I think Howell reduces the number of stationary pairs somewhat.

The 8 1/2 table was a decade all time high for normal club night, ..., we are a small club.

I did a quick search, found 8 table Howell, but not 9, seems 8 is the cut off?
With kind regards
Uwe Gebhardt (P_Marlowe)
0

#4 User is offline   Stephen Tu 

  • PipPipPipPipPipPipPip
  • Group: Advanced Members
  • Posts: 4,143
  • Joined: 2003-May-14

Posted Today, 05:30

For a 9 table scrambled Mitchell you should only be switching one round, not 3. Too many switch throws off the balance of the competition, you want more comparison against the pairs you do not face at the table.

Look at software at https://www.asecompu....com/Jeanie.htm
for tons of movements including larger Howells of various sizes and rounds. You may want to tweak the arrow switching schedule for built in movements with the software's built in balance optimizer.

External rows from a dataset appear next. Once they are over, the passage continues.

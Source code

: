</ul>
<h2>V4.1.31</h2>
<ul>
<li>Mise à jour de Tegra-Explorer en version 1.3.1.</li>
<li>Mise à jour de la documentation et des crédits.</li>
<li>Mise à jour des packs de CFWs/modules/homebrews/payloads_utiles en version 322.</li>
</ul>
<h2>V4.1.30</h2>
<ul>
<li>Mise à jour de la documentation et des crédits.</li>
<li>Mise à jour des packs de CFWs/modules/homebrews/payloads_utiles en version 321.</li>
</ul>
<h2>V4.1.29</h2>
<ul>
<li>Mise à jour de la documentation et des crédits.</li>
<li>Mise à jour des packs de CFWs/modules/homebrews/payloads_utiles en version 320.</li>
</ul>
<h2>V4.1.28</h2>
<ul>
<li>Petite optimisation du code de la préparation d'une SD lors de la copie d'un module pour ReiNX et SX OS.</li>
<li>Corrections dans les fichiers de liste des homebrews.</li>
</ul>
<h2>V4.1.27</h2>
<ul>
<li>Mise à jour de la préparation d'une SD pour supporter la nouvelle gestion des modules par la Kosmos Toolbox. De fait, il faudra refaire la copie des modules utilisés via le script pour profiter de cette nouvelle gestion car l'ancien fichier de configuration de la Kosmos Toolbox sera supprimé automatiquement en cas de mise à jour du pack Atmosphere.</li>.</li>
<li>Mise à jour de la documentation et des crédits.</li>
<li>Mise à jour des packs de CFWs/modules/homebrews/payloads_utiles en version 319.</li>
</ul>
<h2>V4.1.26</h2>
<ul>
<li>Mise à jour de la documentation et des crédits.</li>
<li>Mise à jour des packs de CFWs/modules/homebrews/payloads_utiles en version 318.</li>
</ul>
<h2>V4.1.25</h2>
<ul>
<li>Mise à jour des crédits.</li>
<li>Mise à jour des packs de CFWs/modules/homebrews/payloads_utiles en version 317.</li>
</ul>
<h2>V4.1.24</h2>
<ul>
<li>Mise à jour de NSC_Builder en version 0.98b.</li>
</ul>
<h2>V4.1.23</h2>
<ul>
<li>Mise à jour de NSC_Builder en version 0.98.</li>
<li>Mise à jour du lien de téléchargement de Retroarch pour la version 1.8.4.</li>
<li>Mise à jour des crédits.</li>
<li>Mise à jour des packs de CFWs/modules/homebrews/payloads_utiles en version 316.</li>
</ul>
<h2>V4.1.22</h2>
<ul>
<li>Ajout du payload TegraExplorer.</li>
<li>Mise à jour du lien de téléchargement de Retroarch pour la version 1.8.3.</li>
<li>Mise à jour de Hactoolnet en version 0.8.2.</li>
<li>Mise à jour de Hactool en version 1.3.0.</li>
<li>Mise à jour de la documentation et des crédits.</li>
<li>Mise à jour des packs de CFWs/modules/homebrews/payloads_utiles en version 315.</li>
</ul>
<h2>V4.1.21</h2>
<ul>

Howells reduce stationary tables A LOT. Basically a full Howell where you play everyone has only one stationary. For a partial Howell, stationary tables are increased by one for each pair missed. So for say 8 table Howell 13 rounds, you'd have 3 stationary. For 9 tables 13 rounds you'd have 5 stationary.

I personally would not want to run Howell for 8 or 9 tables as Mitchell is much easier and faster, and is well balanced competition with the single switch, plus there is large demand for stationary tables at my club. For 10 tables there is stronger argument for Howell if one winner movement is necessary, and if 10x3 boards is too long, 10x2 boards too short. A 13x2 Howell can be done in that case. I only in practice run Howell for 6.5 tables and fewer at my games.
0

#5 User is offline   P_Marlowe 

  • PipPipPipPipPipPipPipPipPipPip
  • Group: Advanced Members
  • Posts: 10,680
  • Joined: 2005-March-18
  • Gender:Male

Posted Today, 06:10

Thanks a lot.
With kind regards
Uwe Gebhardt (P_Marlowe)
0

#6 User is online   mycroft 

  • Secretary Bird
  • PipPipPipPipPipPipPipPipPip
  • Group: Advanced Members
  • Posts: 8,122
  • Joined: 2003-July-12
  • Gender:Male
  • Location:Calgary, D18; Chapala, D16

Posted Today, 06:48

If you really want it, I can get you a 9x13 Howell (cards, or ACBL MOV file). But the comments made above are correct - almost always the Mitchell is better.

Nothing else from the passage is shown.